RF2NucleicAcid API
The rf2-nucleic-acid API provides an interface to access the RoseTTAFold2 Nucleic Acid tool. The source code and additional documentation can be found on the github page
This RosettaFold2 Nucleic Acid tool is capable modeling structures of protein protein complexes, protein/double strand dna complexes, protein/single strand dna, and protein/rna complexes.
The valid inputs are protein sequences, single strand dna sequences, double strand dna sequences, rna sequences, and paired protein-rna msas.
Command Line Interface
Flags
[!NOTE] You have to specify a fasta file for at least one of the following flags:
--double-strand-dna
--fasta-file
--protein-rna-msa
--rna-fasta
--single-strand-dna
--double-strand-dna
(str) (Optional)- The path to dna fasta file(s) which should have a paired second strand generated for them.
--fasta-file
(str) (Optional)- The path to the protein fasta file(s)
--gpu-type
(str) (Default:t4
)- The type of GPU to use. If more than about 500 protein residues or about 50 nucleic acid residues are present a A100 gpu should be used. Otherwise the default t4 should be sufficient.
- Options:
t4
a100
--protein-rna-msa
(str) (Optional)- Paired protein-rna MSAs. Contact support for help generating these if you need them for your project.
--rna-fasta
(str) (Optional)- The path to rna fasta file(s)
--single-strand-dna
(str) (Optional)- The path to the dna fasta file(s) which should be treated as single strands
Python Interface
[!NOTE] You have to specify a fasta file for at least one of the following flags:
double_strand_dna_fasta_paths
fasta_paths
protein_rna_msa_paths
rna_fasta_paths
single_strand_dna_fasta_paths
Flags
double_strand_dna_fasta_paths
(List[str])- The path to dna fasta file(s) which should have a paired second strand generated for them.
- Example:
["dna1.fasta", "dna2.fasta"]
or["promoter_sequence.fasta"]
fasta_paths
(List[str])- The path to the protein fasta file(s)
- Example:
["protein1.fasta", "protein2.fasta"]
or["complex.fasta"]
gpu_type
(str)- The type of GPU to use. If more than about 500 protein residues or about 50 nucleic acid residues are present a A100 gpu should be used. Otherwise the default t4 should be sufficient.
protein_rna_msa_paths
(List[str])- Paired protein-rna MSAs.
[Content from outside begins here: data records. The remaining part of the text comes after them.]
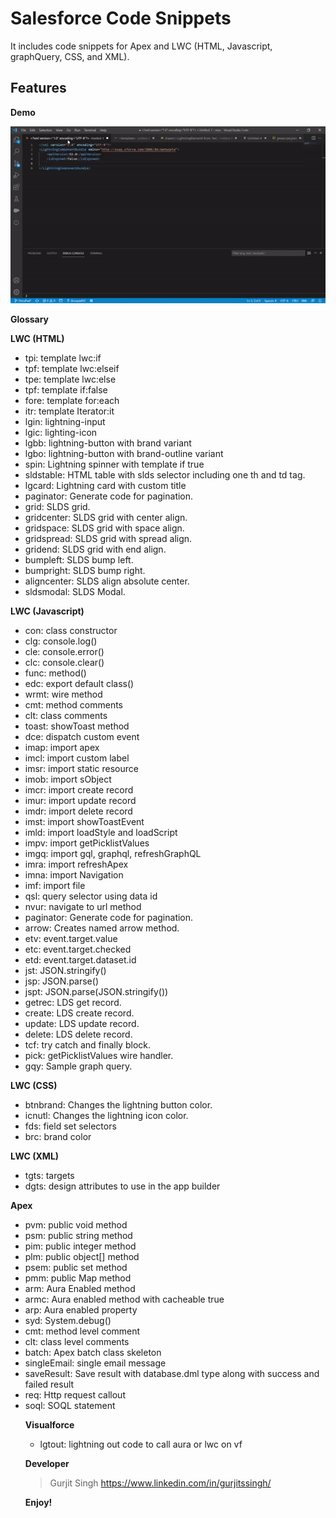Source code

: # Salesforce Code Snippets

It includes code snippets for Apex and LWC (HTML, Javascript, graphQuery, CSS, and XML).

## Features

**Demo**

<img src="./demo.gif">

**Glossary**




**LWC (HTML)**
<ul>
    <li> tpi: template  lwc:if </li>
    <li> tpf: template  lwc:elseif </li>
    <li> tpe: template  lwc:else </li>
    <li> tpf: template if:false </li>
    <li> fore: template for:each </li>
    <li> itr: template Iterator:it </li>
    <li> lgin: lightning-input </li>
    <li> lgic: lighting-icon </li>
    <li> lgbb: lightning-button with brand variant </li>
    <li> lgbo: lightning-button with brand-outline variant </li>
    <li> spin: Lightning spinner with template if true</li>
    <li> sldstable: HTML table with slds selector including one th and td tag.</li>
    <li> lgcard: Lightning card with custom title</li>
    <li> paginator: Generate code for pagination.</li>
    <li> grid: SLDS grid.</li>
    <li> gridcenter: SLDS grid with center align.</li>
    <li> gridspace: SLDS grid with space align.</li>
    <li> gridspread: SLDS grid with spread align.</li>
    <li> gridend: SLDS grid with end align.</li>
    <li> bumpleft: SLDS bump left.</li>
    <li> bumpright: SLDS bump right.</li>
    <li> aligncenter: SLDS align absolute center.</li>
    <li> sldsmodal: SLDS Modal.</li>
    </ul>

**LWC (Javascript)**

<ul>
    <li> con: class constructor</li>
    <li> clg: console.log() </li>
    <li> cle: console.error() </li>
    <li> clc: console.clear() </li>
    <li> func: method() </li>
    <li> edc: export default class() </li>
    <li> wrmt: wire method </li>
    <li> cmt: method comments </li>
    <li> clt: class comments </li>
    <li> toast: showToast method</li>
    <li> dce: dispatch custom event</li>
    <li> imap: import apex </li>
    <li> imcl: import custom label </li>
    <li> imsr: import static resource </li>
    <li> imob: import sObject </li>
    <li> imcr: import create record</li>
    <li> imur: import update record</li>
    <li> imdr: import delete record</li>
    <li> imst: import showToastEvent</li>
    <li> imld: import loadStyle and loadScript </li>
    <li> impv: import getPicklistValues</li>
    <li> imgq: import gql, graphql, refreshGraphQL</li>
    <li> imra: import refreshApex </li>
    <li> imna: import Navigation </li>
    <li> imf: import file </li>
    <li> qsl: query selector using data id</li>
    <li> nvur: navigate to url method</li>
    <li> paginator: Generate code for pagination.</li>
    <li> arrow: Creates named arrow method.</li>
    <li> etv: event.target.value</li>
    <li> etc: event.target.checked</li>
    <li> etd: event.target.dataset.id</li>
    <li> jst: JSON.stringify()</li>
    <li> jsp: JSON.parse()</li>
    <li> jspt: JSON.parse(JSON.stringify())</li>
    <li> getrec: LDS get record.</li>
    <li> create: LDS create record.</li>
    <li> update: LDS update record.</li>
    <li> delete: LDS delete record.</li>
    <li> tcf: try catch and finally block.</li>
    <li> pick: getPicklistValues wire handler.</li>
    <li> gqy: Sample graph query.</li>
</ul>

**LWC (CSS)**

<ul>
<li> btnbrand: Changes the lightning button color.</li>
<li> icnutl: Changes the lightning icon color.</li>
<li> fds: field set  selectors</li>
<li> brc: brand color</li>
</ul>

**LWC (XML)**

<ul>
<li> tgts: targets</li>
<li> dgts: design attributes to use in the app builder</li>
</ul>

**Apex**
<ul>
 <li> pvm: public void method </li>
 <li> psm: public string method </li>
 <li> pim: public integer method </li>
 <li> plm: public object[] method </li>
 <li> psem: public set<object> method </li>
 <li> pmm: public Map<string, object> method </li>
 <li> arm: Aura Enabled method </li>
 <li> armc: Aura enabled method with cacheable true </li>
 <li> arp: Aura enabled property</li>
 <li> syd: System.debug()</li>
 <li> cmt: method level comment </li>
 <li> clt: class level comments </li>
 <li> batch: Apex batch class skeleton</li>
 <li> singleEmail: single email message</li>
 <li> saveResult: Save result with database.dml type along with success and failed result</li>
 <li> req: Http request callout</li>
 <li> soql: SOQL statement</li>
</ul>

**Visualforce**
<ul>
    <li> lgtout: lightning out code to call aura or lwc on vf</li>
</ul>


**Developer**
> Gurjit Singh https://www.linkedin.com/in/gurjitssingh/   


**Enjoy!**
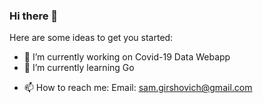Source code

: ### Hi there 👋

<!--
**samg11/samg11** is a ✨ _special_ ✨ repository because its `README.md` (this file) appears on your GitHub profile.
-->
Here are some ideas to get you started:

- 🔭 I’m currently working on Covid-19 Data Webapp
- 🌱 I’m currently learning Go
<!-- 👯 I’m looking to collaborate on ...
- 🤔 I’m looking for help with ...
- 💬 Ask me about ...-->
- 📫 How to reach me:  Email: sam.girshovich@gmail.com
<!-- - ⚡ Fun fact: ... -->
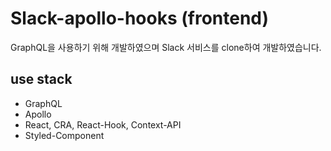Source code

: # Slack-apollo-hooks (frontend)

GraphQL을 사용하기 위해 개발하였으며 Slack 서비스를 clone하여 개발하였습니다.

## use stack

- GraphQL
- Apollo
- React, CRA, React-Hook, Context-API
- Styled-Component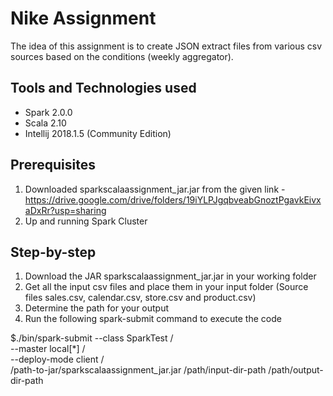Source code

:# Nike Assignment

The idea of this assignment is to create JSON extract files from various csv sources based on the conditions (weekly aggregator).

## Tools and Technologies used
- Spark 2.0.0
- Scala 2.10
- Intellij 2018.1.5 (Community Edition)

## Prerequisites

1. Downloaded sparkscalaassignment_jar.jar from the given link
-https://drive.google.com/drive/folders/19iYLPJgqbveabGnoztPgavkEivxaDxRr?usp=sharing
2. Up and running Spark Cluster

## Step-by-step

1. Download the JAR sparkscalaassignment_jar.jar in your working folder
2. Get all the input csv files and place them in your input folder (Source files sales.csv, calendar.csv, store.csv and product.csv)
3. Determine the path for your output
5. Run the following spark-submit command to execute the code

$./bin/spark-submit --class SparkTest /\
--master local[*] /\
--deploy-mode client /\
/path-to-jar/sparkscalaassignment_jar.jar /path/input-dir-path /path/output-dir-path
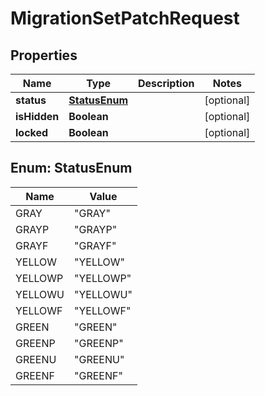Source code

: 

# MigrationSetPatchRequest


## Properties

| Name | Type | Description | Notes |
|------------ | ------------- | ------------- | -------------|
|**status** | [**StatusEnum**](#StatusEnum) |  |  [optional] |
|**isHidden** | **Boolean** |  |  [optional] |
|**locked** | **Boolean** |  |  [optional] |



## Enum: StatusEnum

| Name | Value |
|---- | -----|
| GRAY | &quot;GRAY&quot; |
| GRAYP | &quot;GRAYP&quot; |
| GRAYF | &quot;GRAYF&quot; |
| YELLOW | &quot;YELLOW&quot; |
| YELLOWP | &quot;YELLOWP&quot; |
| YELLOWU | &quot;YELLOWU&quot; |
| YELLOWF | &quot;YELLOWF&quot; |
| GREEN | &quot;GREEN&quot; |
| GREENP | &quot;GREENP&quot; |
| GREENU | &quot;GREENU&quot; |
| GREENF | &quot;GREENF&quot; |



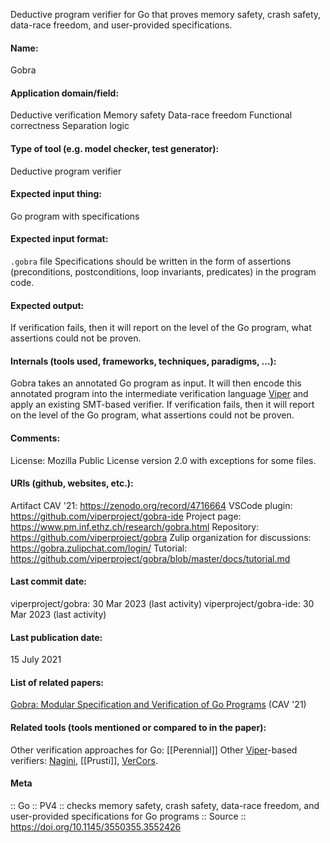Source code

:Deductive program verifier for Go that proves memory safety, crash safety, data-race freedom, and user-provided specifications.

#### Name:
Gobra

#### Application domain/field:
Deductive verification
Memory safety
Data-race freedom
Functional correctness
Separation logic

#### Type of tool (e.g. model checker, test generator):
Deductive program verifier

#### Expected input thing:
Go program with specifications

#### Expected input format:
`.gobra` file
Specifications should be written in the form of assertions (preconditions, postconditions, loop invariants, predicates) in the program code.

#### Expected output:
If verification fails, then it will report on the level of the Go program, what assertions could not be proven.

#### Internals (tools used, frameworks, techniques, paradigms, ...):
Gobra takes an annotated Go program as input. It will then encode this annotated program into the intermediate verification language [Viper](Frameworks/Viper.md) and apply an existing SMT-based verifier.
If verification fails, then it will report on the level of the Go program, what assertions could not be proven.

#### Comments:
License: Mozilla Public License version 2.0 with exceptions for some files.

#### URIs (github, websites, etc.):
Artifact CAV '21: https://zenodo.org/record/4716664
VSCode plugin: https://github.com/viperproject/gobra-ide
Project page: https://www.pm.inf.ethz.ch/research/gobra.html
Repository: https://github.com/viperproject/gobra
Zulip organization for discussions: https://gobra.zulipchat.com/login/
Tutorial: https://github.com/viperproject/gobra/blob/master/docs/tutorial.md

#### Last commit date:
viperproject/gobra: 30 Mar 2023 (last activity)
viperproject/gobra-ide: 30 Mar 2023 (last activity)

#### Last publication date:
15 July 2021

#### List of related papers:
[Gobra: Modular Specification and Verification of Go Programs](https://doi.org/10.1007/978-3-030-81685-8_17) (CAV '21)

#### Related tools (tools mentioned or compared to in the paper):
Other verification approaches for Go: [[Perennial]]
Other [Viper](Frameworks/Viper.md)-based verifiers: [Nagini](Nagini.md), [[Prusti]], [VerCors](VerCors.md).

#### Meta
:: Go
:: PV4 :: checks memory safety, crash safety, data-race freedom, and user-provided specifications for Go programs
:: Source :: https://doi.org/10.1145/3550355.3552426
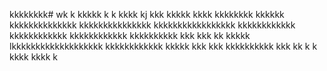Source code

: kkkkkkkk# wk
k
kkkkk
k
k
kkkk
kj
kkk
kkkkk
kkkk
kkkkkkkk
kkkkkk
kkkkkkkkkkkkkk
kkkkkkkkkkkkkkk
kkkkkkkkkkkkkkkkk
kkkkkkkkkkkk
kkkkkkkkkkkk
kkkkkkkkkkkk
kkkkkkkkkk
kkk
kkk
kk
kkkkk
lkkkkkkkkkkkkkkkkkkk
kkkkkkkkkkkk
kkkkk
kkk
kkk
kkkkkkkkkk
kkk
kk
k
k
kkkk
kkkk
k
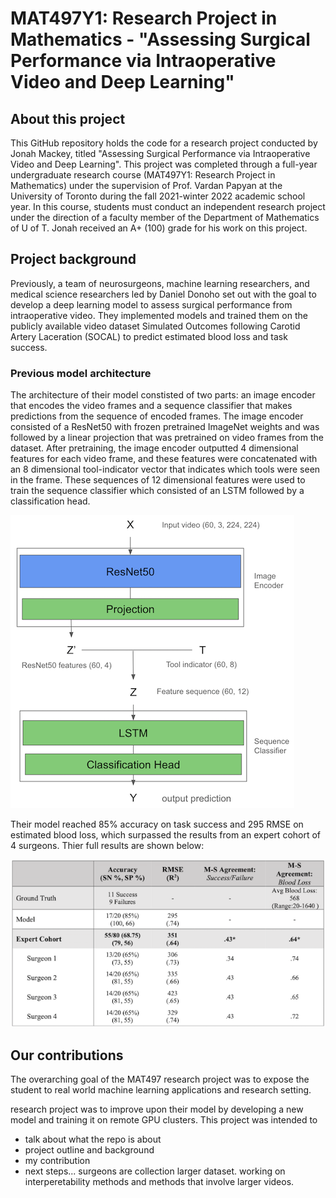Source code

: # MAT497Y1: Research Project in Mathematics - "Assessing Surgical Performance via Intraoperative Video and Deep Learning"

## About this project
This GitHub repository holds the code for a research project conducted by Jonah Mackey, titled "Assessing Surgical Performance via Intraoperative Video and Deep Learning". This project was completed through a full-year undergraduate research course (MAT497Y1: Research Project in Mathematics) under the supervision of Prof. Vardan Papyan at the University of Toronto during the fall 2021-winter 2022 academic school year. In this course, students must conduct an independent research project under the direction of a faculty member of the Department of Mathematics of U of T. Jonah received an A+ (100) grade for his work on this project.

## Project background
Previously, a team of neurosurgeons, machine learning researchers, and medical science researchers led by Daniel Donoho set out with the goal to develop a deep learning model to assess surgical performance from intraoperative video. They implemented models and trained them on the publicly available video dataset Simulated Outcomes following Carotid Artery Laceration (SOCAL) to predict estimated blood loss and task success. 

### Previous model architecture
The architecture of their model constisted of two parts: an image encoder that encodes the video frames and a sequence classifier that makes predictions from the sequence of encoded frames. The image encoder consisted of a ResNet50 with frozen pretrained ImageNet weights and was followed by a linear projection that was pretrained on video frames from the dataset. After pretraining, the image encoder outputted 4 dimensional features for each video frame, and these features were concatenated with an 8 dimensional tool-indicator vector that indicates which tools were seen in the frame. These sequences of 12 dimensional features were used to train the sequence classifier which consisted of an LSTM followed by a classification head.

![image1](figures/previous_model.png)


Their model reached 85% accuracy on task success and 295 RMSE on estimated blood loss, which surpassed the results from an expert cohort of 4 surgeons. Thier full results are shown below:

![image2](figures/previous_results.png)

## Our contributions 
The overarching goal of the MAT497 research project was to expose the student to real world machine learning applications and research setting. 

 research project was to improve upon their model by developing a new model and training it on remote GPU clusters. This project was intended to 



- talk about what the repo is about
- project outline and background
- my contribution
- next steps... surgeons are collection larger dataset. working on interperetability methods and methods that involve larger videos.
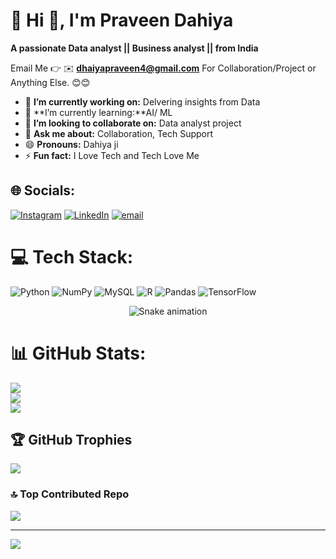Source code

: # 💫 Hi 👋, I'm Praveen Dahiya
**A passionate Data analyst || Business analyst ||  from India**

Email Me 👉 ✉️ **dhaiyapraveen4@gmail.com** For Collaboration/Project or Anything Else. 😊😊

- 🔭 **I’m currently working on:** Delvering insights from Data
- 🌱 **I’m currently learning:**AI/ ML
- 👯 **I’m looking to collaborate on:** Data analyst project
- 💬 **Ask me about:** Collaboration, Tech Support
- 😄 **Pronouns:** Dahiya ji
- ⚡ **Fun fact:** I Love Tech and Tech Love Me


## 🌐 Socials:
[![Instagram](https://img.shields.io/badge/Instagram-%23E4405F.svg?logo=Instagram&logoColor=white)](https://instagram.com/sanatani_balak_.001) [![LinkedIn](https://img.shields.io/badge/LinkedIn-%230077B5.svg?logo=linkedin&logoColor=white)](https://linkedin.com/in/praveen-dahiya01) [![email](https://img.shields.io/badge/Email-D14836?logo=gmail&logoColor=white)](mailto:dhaiyapraveen4@gmail.com) 

# 💻 Tech Stack:
![Python](https://img.shields.io/badge/python-3670A0?style=for-the-badge&logo=python&logoColor=ffdd54) ![NumPy](https://img.shields.io/badge/numpy-%23013243.svg?style=for-the-badge&logo=numpy&logoColor=white) ![MySQL](https://img.shields.io/badge/mysql-4479A1.svg?style=for-the-badge&logo=mysql&logoColor=white) ![R](https://img.shields.io/badge/r-%23276DC3.svg?style=for-the-badge&logo=r&logoColor=white)  ![Pandas](https://img.shields.io/badge/pandas-%23150458.svg?style=for-the-badge&logo=pandas&logoColor=white) ![TensorFlow](https://img.shields.io/badge/TensorFlow-%23FF6F00.svg?style=for-the-badge&logo=TensorFlow&logoColor=white)

<!-- Snake Game Repo View -->

<div align="center">
  <img src="https://profile-readme-generator.com/assets/snake.svg" alt="Snake animation" />
</div>

# 📊 GitHub Stats:
![](https://github-readme-stats.vercel.app/api?username=dahiya121&theme=dark&hide_border=false&include_all_commits=true&count_private=false)<br/>
![](https://nirzak-streak-stats.vercel.app/?user=dahiya121&theme=dark&hide_border=false)<br/>
![](https://github-readme-stats.vercel.app/api/top-langs/?username=dahiya121&theme=dark&hide_border=false&include_all_commits=true&count_private=false&layout=compact)

## 🏆 GitHub Trophies
![](https://github-profile-trophy.vercel.app/?username=dahiya121&theme=radical&no-frame=false&no-bg=false&margin-w=4)

### 🔝 Top Contributed Repo
![](https://github-contributor-stats.vercel.app/api?username=dahiya121&limit=5&theme=dark&combine_all_yearly_contributions=true)

---
[![](https://visitcount.itsvg.in/api?id=dahiya121&icon=0&color=0)](https://visitcount.itsvg.in)

<!-- Proudly created with GPRM ( https://gprm.itsvg.in ) -->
Contact support for help generating these if you need them for your project.
- Example:
["protein_rna_alignment1.a3m", "protein_rna_alignment2.a3m"]
rna_fasta_paths
(List[str])- The path to rna fasta file(s)
- Example:
["rna1.fasta", "rna2.fasta"]
or["ribosome_rna.fasta"]
single_strand_dna_fasta_paths
(List[str])- The path to the dna fasta file(s) which should be treated as single strands
- Example:
["ssdna1.fasta", "ssdna2.fasta"]
or["primer.fasta"]
Outputs
The output is a tarball with the file labeled “results.pdb” being the predicted structure. The other files mostly represent intermediates and logs which are useful for debugging.